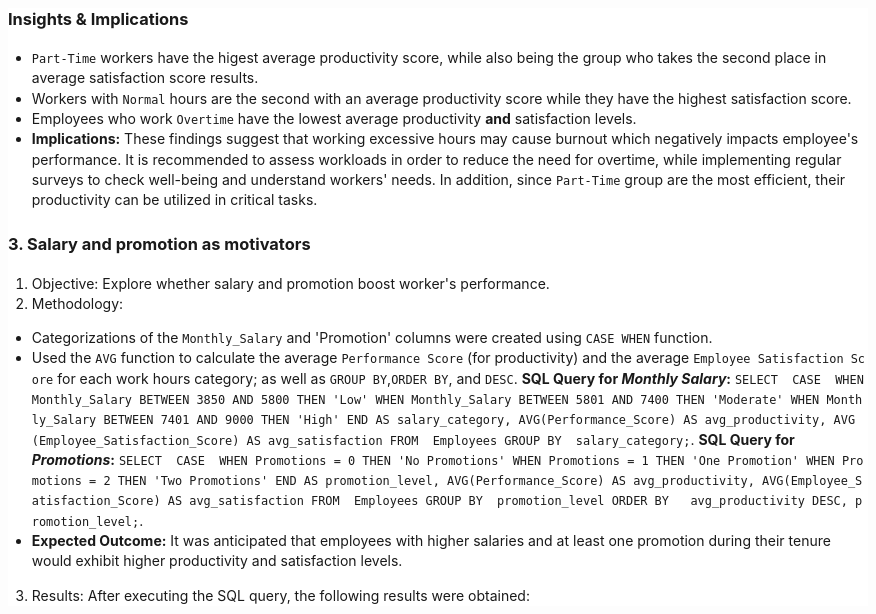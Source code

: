 ### Insights & Implications
- `Part-Time` workers have the higest average productivity score, while also being the group who takes the second place in average satisfaction score results.
- Workers with `Normal` hours are the second with an average productivity score while they have the highest satisfaction score.
- Employees who work `Overtime` have the lowest average productivity **and** satisfaction levels.
- **Implications:** These findings suggest that working excessive hours may cause burnout which negatively impacts employee's performance. It is recommended to assess workloads in order to reduce the need for overtime, while implementing regular surveys to check well-being and understand workers' needs. In addition, since `Part-Time` group are the most efficient, their productivity can be utilized in critical tasks. 

### 3. Salary and promotion as motivators
1. Objective: Explore whether salary and promotion boost worker's performance.
2. Methodology:
-  Categorizations of the `Monthly_Salary` and 'Promotion' columns were created using `CASE WHEN` function.
-  Used the `AVG` function to calculate the average `Performance Score` (for productivity) and the average `Employee Satisfaction Score` for each work hours category; as well as `GROUP BY`,`ORDER BY`, and `DESC`. **SQL Query for *Monthly Salary*:** `SELECT 
    CASE 
        WHEN Monthly_Salary BETWEEN 3850 AND 5800 THEN 'Low'
        WHEN Monthly_Salary BETWEEN 5801 AND 7400 THEN 'Moderate'
        WHEN Monthly_Salary BETWEEN 7401 AND 9000 THEN 'High'
    END AS salary_category,
    AVG(Performance_Score) AS avg_productivity,
    AVG(Employee_Satisfaction_Score) AS avg_satisfaction
FROM 
    Employees
GROUP BY 
    salary_category;`. **SQL Query for *Promotions*:** `SELECT 
    CASE 
        WHEN Promotions = 0 THEN 'No Promotions'
        WHEN Promotions = 1 THEN 'One Promotion'
        WHEN Promotions = 2 THEN 'Two Promotions'
    END AS promotion_level,
    AVG(Performance_Score) AS avg_productivity,
    AVG(Employee_Satisfaction_Score) AS avg_satisfaction
FROM 
    Employees
GROUP BY 
    promotion_level
ORDER BY  
    avg_productivity DESC,
    promotion_level;`.
- **Expected Outcome:** It was anticipated that employees with higher salaries and at least one promotion during their tenure would exhibit higher productivity and satisfaction levels.

3. Results:
   After executing the SQL query, the following results were obtained:
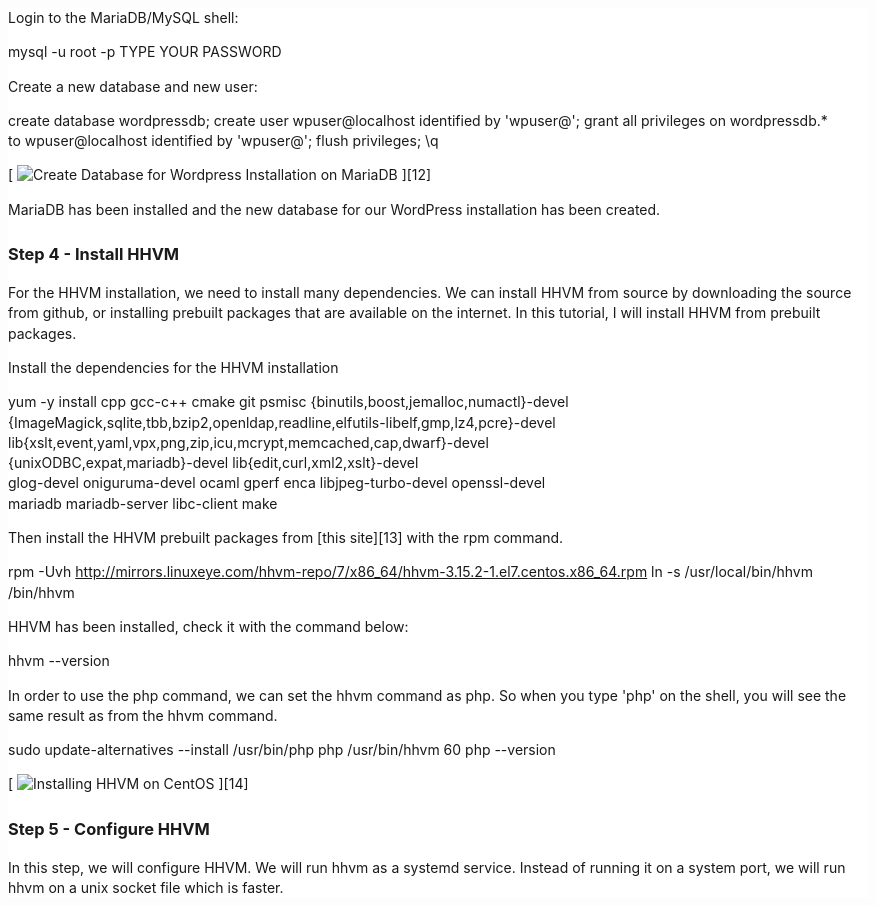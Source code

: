 Login to the MariaDB/MySQL shell:

mysql -u root -p
TYPE YOUR PASSWORD

Create a new database and new user:

create database wordpressdb;
create user wpuser@localhost identified by 'wpuser@';
grant all privileges on wordpressdb.* to wpuser@localhost identified by 'wpuser@';
flush privileges;
\q

[
 ![Create Database for Wordpress Installation on MariaDB](https://www.howtoforge.com/images/how-to-install-wordpress-with-hhvm-and-nginx-on-centos-7/3.png) 
][12]

MariaDB has been installed and the new database for our WordPress installation has been created.

### Step 4 - Install HHVM

For the HHVM installation, we need to install many dependencies. We can install HHVM from source by downloading the source from github, or installing prebuilt packages that are available on the internet. In this tutorial, I will install HHVM from prebuilt packages.

Install the dependencies for the HHVM installation

yum -y install cpp gcc-c++ cmake git psmisc {binutils,boost,jemalloc,numactl}-devel \
{ImageMagick,sqlite,tbb,bzip2,openldap,readline,elfutils-libelf,gmp,lz4,pcre}-devel \
lib{xslt,event,yaml,vpx,png,zip,icu,mcrypt,memcached,cap,dwarf}-devel \
{unixODBC,expat,mariadb}-devel lib{edit,curl,xml2,xslt}-devel \
glog-devel oniguruma-devel ocaml gperf enca libjpeg-turbo-devel openssl-devel \
mariadb mariadb-server libc-client make

Then install the HHVM prebuilt packages from [this site][13] with the rpm command.

rpm -Uvh http://mirrors.linuxeye.com/hhvm-repo/7/x86_64/hhvm-3.15.2-1.el7.centos.x86_64.rpm
ln -s /usr/local/bin/hhvm /bin/hhvm

HHVM has been installed, check it with the command below:

hhvm --version

In order to use the php command, we can set the hhvm command as php. So when you type 'php' on the shell, you will see the same result as from the hhvm command.

sudo update-alternatives --install /usr/bin/php php /usr/bin/hhvm 60
php --version

[
 ![Installing HHVM on CentOS](https://www.howtoforge.com/images/how-to-install-wordpress-with-hhvm-and-nginx-on-centos-7/4.png) 
][14]

### Step 5 - Configure HHVM

In this step, we will configure HHVM. We will run hhvm as a systemd service. Instead of running it on a system port, we will run hhvm on a unix socket file which is faster.
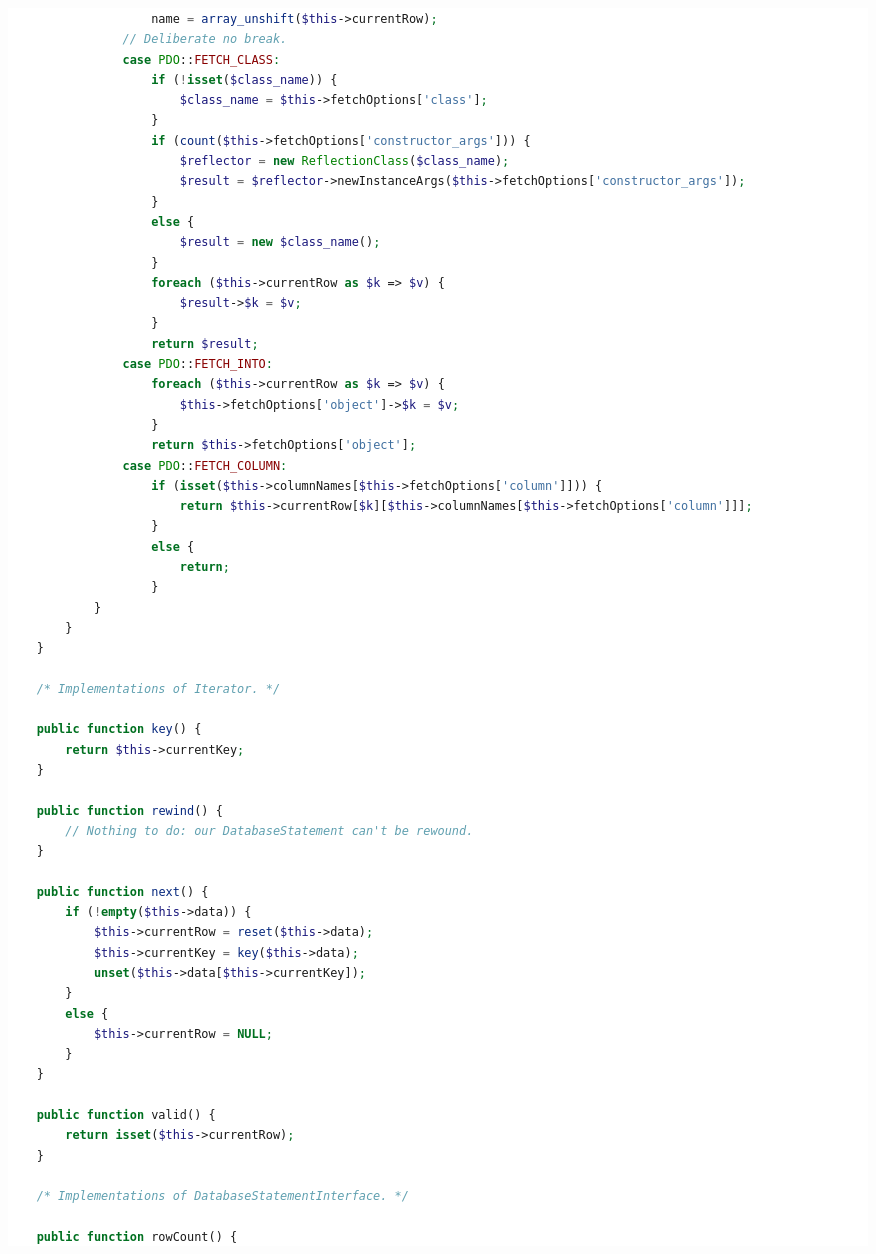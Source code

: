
 ```php
                    name = array_unshift($this->currentRow);
                // Deliberate no break.
                case PDO::FETCH_CLASS:
                    if (!isset($class_name)) {
                        $class_name = $this->fetchOptions['class'];
                    }
                    if (count($this->fetchOptions['constructor_args'])) {
                        $reflector = new ReflectionClass($class_name);
                        $result = $reflector->newInstanceArgs($this->fetchOptions['constructor_args']);
                    }
                    else {
                        $result = new $class_name();
                    }
                    foreach ($this->currentRow as $k => $v) {
                        $result->$k = $v;
                    }
                    return $result;
                case PDO::FETCH_INTO:
                    foreach ($this->currentRow as $k => $v) {
                        $this->fetchOptions['object']->$k = $v;
                    }
                    return $this->fetchOptions['object'];
                case PDO::FETCH_COLUMN:
                    if (isset($this->columnNames[$this->fetchOptions['column']])) {
                        return $this->currentRow[$k][$this->columnNames[$this->fetchOptions['column']]];
                    }
                    else {
                        return;
                    }
            }
        }
    }

    /* Implementations of Iterator. */

    public function key() {
        return $this->currentKey;
    }

    public function rewind() {
        // Nothing to do: our DatabaseStatement can't be rewound.
    }

    public function next() {
        if (!empty($this->data)) {
            $this->currentRow = reset($this->data);
            $this->currentKey = key($this->data);
            unset($this->data[$this->currentKey]);
        }
        else {
            $this->currentRow = NULL;
        }
    }

    public function valid() {
        return isset($this->currentRow);
    }

    /* Implementations of DatabaseStatementInterface. */

    public function rowCount() {
```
§ §
WHAT THE TASK ASKS: Return all lines from the entries that contain the string "public".

SOLVED EXERCISE:
    public function key() {
    public function rewind() {
    public function next() {
    public function valid() {
    public function rowCount() {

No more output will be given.